The Mitt Romney concept of federal funding for clean energy is not dead.
The Advanced Research Projects Agency-Energy, or ARPA-E, modeled after the Pentagon's successful DARPA program, is wrapping up its fifth annual conference on Wednesday. It is possibly the only federal clean energy research program to win consistent support from Republicans -- even Romney gave it plaudits on the 2012 presidential campaign trail when Republicans were attacking Obama administration investments in failed clean-energy ventures like solar panel maker Solyndra.
There's a key difference between ARPA-E and the oft-criticized federal stimulus loan guarantees for green energy. The former is basic research, the latter applied. Conservatives are more supportive of research that aims to steer certain technologies toward commercialization than efforts that reward specific companies.
"There is no other program in the government that does what this program does in the way it does it," Sen.
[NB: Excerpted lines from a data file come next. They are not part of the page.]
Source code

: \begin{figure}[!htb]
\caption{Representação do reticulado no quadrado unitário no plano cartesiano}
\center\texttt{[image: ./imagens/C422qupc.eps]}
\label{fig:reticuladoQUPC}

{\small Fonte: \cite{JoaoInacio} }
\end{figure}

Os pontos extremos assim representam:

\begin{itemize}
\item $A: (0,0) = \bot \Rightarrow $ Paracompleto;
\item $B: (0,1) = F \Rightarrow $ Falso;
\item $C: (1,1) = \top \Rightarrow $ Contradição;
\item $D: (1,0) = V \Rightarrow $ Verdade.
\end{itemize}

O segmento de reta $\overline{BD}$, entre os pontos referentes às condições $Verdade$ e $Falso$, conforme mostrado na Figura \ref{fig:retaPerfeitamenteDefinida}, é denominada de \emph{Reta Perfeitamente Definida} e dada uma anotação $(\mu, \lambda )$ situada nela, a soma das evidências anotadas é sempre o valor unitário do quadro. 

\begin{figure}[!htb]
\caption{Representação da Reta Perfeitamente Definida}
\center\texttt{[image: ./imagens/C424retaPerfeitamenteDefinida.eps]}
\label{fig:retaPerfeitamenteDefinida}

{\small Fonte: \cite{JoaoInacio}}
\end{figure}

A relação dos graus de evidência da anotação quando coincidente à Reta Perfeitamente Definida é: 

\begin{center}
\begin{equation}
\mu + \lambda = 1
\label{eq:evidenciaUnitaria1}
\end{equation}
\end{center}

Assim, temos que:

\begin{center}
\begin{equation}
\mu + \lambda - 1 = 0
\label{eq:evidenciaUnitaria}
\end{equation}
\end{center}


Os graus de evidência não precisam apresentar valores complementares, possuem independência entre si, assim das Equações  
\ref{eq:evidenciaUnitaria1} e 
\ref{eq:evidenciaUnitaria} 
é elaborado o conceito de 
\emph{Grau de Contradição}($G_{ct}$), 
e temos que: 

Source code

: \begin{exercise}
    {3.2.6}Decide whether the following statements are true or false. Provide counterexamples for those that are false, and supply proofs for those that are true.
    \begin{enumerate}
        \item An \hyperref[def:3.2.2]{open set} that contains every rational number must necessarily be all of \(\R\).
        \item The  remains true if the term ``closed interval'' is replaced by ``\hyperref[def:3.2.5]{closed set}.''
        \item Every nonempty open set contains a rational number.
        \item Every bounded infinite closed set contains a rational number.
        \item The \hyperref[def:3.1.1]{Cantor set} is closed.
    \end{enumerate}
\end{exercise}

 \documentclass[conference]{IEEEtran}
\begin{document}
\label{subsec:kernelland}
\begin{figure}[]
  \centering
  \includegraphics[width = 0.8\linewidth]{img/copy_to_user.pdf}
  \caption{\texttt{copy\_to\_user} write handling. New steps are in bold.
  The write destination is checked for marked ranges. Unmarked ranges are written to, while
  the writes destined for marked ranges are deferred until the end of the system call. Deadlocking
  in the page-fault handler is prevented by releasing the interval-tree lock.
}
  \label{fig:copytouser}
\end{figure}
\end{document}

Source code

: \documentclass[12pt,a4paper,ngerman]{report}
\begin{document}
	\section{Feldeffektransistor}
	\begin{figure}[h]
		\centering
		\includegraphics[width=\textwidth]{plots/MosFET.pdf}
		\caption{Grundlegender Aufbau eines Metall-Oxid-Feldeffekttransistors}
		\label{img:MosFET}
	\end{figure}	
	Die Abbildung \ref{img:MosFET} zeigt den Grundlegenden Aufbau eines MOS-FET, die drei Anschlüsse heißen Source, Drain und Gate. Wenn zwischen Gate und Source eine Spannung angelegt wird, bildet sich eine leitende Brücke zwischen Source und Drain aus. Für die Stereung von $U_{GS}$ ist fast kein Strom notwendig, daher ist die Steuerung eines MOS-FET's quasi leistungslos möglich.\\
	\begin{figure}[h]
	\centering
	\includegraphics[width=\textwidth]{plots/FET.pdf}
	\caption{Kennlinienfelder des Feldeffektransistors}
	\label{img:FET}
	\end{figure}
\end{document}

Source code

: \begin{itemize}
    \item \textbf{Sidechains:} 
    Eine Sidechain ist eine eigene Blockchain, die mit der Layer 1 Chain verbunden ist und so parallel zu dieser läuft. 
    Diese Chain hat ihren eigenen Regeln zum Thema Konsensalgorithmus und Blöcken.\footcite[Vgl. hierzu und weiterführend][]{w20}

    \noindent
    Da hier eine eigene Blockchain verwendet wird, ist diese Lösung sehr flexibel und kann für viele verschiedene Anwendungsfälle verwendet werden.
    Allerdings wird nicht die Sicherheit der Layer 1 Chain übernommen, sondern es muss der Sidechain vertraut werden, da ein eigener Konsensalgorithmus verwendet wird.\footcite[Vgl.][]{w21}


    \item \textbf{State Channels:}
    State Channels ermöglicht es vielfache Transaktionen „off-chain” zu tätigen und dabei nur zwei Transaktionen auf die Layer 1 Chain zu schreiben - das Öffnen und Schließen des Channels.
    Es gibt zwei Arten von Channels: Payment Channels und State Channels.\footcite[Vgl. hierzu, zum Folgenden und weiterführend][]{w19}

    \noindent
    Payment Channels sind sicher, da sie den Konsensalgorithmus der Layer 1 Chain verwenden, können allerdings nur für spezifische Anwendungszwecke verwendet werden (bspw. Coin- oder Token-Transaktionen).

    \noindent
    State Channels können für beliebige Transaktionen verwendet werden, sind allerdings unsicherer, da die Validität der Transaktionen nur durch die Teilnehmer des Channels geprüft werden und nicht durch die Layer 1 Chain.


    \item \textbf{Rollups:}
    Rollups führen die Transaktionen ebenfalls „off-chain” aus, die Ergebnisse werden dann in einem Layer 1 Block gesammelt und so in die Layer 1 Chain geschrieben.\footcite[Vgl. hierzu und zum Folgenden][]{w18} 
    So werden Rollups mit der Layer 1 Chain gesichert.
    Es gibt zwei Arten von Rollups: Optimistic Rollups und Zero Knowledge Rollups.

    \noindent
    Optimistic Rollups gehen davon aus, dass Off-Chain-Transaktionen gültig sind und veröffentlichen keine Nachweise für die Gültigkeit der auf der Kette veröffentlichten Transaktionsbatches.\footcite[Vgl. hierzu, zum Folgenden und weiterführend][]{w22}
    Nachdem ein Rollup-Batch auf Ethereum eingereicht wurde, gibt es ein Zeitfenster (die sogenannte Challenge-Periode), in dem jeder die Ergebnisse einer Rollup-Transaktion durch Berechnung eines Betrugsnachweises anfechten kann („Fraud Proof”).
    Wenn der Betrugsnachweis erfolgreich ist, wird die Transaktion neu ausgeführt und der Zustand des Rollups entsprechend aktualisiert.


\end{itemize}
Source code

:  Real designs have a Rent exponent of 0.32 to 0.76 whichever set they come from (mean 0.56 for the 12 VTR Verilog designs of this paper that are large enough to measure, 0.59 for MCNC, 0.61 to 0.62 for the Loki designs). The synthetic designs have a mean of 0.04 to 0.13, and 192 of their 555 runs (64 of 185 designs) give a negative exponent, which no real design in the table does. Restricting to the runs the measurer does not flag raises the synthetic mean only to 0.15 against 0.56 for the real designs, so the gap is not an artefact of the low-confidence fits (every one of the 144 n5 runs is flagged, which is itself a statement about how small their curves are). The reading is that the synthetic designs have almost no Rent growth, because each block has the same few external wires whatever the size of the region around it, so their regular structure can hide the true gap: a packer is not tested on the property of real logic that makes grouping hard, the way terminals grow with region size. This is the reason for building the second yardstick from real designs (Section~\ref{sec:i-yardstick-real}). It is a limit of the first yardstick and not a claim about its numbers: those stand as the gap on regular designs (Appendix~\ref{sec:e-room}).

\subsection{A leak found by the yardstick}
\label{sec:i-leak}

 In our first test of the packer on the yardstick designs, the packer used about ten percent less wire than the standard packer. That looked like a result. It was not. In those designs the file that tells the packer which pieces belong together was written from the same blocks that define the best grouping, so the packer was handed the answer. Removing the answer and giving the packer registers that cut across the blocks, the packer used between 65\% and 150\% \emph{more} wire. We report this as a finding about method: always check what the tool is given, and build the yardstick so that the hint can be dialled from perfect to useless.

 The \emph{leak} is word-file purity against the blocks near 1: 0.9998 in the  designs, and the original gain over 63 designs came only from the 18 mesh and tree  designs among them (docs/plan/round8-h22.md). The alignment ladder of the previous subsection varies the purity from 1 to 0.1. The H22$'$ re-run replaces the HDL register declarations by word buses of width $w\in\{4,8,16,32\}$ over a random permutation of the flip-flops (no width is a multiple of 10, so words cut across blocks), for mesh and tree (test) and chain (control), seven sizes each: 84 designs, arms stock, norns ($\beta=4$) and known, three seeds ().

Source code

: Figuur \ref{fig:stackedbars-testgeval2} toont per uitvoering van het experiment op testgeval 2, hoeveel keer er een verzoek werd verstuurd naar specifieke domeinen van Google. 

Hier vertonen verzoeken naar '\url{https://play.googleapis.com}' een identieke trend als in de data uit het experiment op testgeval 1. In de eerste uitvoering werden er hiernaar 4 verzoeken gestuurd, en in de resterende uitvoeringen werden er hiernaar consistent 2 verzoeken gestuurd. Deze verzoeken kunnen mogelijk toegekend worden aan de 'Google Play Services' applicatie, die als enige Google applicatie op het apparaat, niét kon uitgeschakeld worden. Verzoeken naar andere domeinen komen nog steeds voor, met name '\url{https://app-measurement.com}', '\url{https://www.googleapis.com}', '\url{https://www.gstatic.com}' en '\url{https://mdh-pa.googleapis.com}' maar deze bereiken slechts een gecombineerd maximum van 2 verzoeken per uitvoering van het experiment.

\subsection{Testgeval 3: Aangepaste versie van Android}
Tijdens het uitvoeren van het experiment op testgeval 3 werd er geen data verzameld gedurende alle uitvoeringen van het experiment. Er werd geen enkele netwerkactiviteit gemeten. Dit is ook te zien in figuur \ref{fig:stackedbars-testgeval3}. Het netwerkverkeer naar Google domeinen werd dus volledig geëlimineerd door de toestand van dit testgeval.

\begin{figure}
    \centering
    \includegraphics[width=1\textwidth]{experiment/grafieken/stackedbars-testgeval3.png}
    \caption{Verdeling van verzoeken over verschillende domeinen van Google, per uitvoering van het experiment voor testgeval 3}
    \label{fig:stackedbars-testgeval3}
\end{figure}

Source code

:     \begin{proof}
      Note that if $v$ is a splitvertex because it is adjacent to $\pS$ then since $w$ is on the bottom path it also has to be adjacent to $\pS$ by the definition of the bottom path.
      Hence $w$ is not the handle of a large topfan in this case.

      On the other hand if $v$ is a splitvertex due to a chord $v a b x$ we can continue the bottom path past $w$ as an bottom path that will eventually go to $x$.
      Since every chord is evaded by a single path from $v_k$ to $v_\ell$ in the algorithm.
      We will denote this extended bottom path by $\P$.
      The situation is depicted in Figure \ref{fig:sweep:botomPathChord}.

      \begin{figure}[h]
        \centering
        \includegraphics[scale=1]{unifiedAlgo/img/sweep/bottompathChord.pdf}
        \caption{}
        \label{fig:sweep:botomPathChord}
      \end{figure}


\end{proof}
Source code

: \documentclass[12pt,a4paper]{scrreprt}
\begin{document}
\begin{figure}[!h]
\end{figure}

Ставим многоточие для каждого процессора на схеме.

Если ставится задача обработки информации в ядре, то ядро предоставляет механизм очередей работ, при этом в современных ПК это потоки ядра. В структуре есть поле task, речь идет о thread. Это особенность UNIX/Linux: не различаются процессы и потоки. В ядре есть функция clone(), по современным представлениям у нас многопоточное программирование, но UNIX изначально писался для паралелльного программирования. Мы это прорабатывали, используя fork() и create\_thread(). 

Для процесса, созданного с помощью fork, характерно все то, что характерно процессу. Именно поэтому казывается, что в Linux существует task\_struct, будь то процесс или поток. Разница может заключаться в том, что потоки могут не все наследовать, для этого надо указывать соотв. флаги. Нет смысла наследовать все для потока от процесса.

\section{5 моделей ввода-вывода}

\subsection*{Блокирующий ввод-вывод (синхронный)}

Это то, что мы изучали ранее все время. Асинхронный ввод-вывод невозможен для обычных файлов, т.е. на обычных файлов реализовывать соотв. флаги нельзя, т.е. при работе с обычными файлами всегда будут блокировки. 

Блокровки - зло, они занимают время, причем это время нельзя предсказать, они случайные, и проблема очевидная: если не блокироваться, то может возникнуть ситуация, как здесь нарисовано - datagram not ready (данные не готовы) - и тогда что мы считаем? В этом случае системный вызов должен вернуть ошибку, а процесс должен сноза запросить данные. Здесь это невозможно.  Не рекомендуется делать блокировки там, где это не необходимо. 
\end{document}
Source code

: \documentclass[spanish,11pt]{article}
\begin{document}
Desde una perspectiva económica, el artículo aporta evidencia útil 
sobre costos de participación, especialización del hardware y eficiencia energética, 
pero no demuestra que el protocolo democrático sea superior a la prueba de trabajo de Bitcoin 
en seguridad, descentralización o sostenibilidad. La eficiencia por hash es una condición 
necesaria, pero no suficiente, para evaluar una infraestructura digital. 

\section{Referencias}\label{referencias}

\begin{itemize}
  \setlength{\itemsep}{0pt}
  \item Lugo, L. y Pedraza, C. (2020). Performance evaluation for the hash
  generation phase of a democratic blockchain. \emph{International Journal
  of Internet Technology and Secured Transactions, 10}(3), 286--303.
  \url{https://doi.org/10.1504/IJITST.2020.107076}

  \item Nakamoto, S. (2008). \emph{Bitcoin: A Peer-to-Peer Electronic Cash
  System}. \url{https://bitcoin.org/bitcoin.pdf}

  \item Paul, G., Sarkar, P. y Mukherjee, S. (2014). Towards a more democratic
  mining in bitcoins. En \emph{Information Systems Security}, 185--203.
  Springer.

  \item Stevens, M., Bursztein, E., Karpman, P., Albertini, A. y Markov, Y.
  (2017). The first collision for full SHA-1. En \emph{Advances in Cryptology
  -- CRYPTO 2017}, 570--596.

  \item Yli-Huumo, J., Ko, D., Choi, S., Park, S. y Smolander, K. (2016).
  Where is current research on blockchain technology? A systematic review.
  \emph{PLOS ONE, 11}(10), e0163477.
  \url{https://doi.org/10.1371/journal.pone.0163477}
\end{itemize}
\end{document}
Lamar Alexander, R-Tenn., the top Republican on the Senate Appropriations Energy and Water Subcommittee, told the Washington Examiner.
House Republicans say last year's budget proposal that cut the program's spending by 81 percent was a one-time deal because of forced automatic spending cuts from sequestration. Clean-energy advocates and Democrats said the move showed Republicans were beholden to fossil fuels.
Rep. Mike Simpson, R-Idaho, chairman of the House Appropriations Energy and Water Subcommittee, said those who read tea leaves on ARPA-E's future are better served looking at the $280 million it received for fiscal 2014, $15.5 million above enacted fiscal 2013, in the spending deal struck last month.
"We were marking up bills to numbers that were unrealistic, and we knew that when we were marking them up," Simpson said of the initial House Republican request to gut ARPA-E. "When we got the final [budget] numbers, we were able to put the funding where it needed to go."
ARPA-E aims to get certain technologies to market that the private sector deems too risky to undertake. It rewards companies that reach a metric — say, halving the density of lithium-ion batteries for electric vehicles — but does not prescribe a method for arriving at that point.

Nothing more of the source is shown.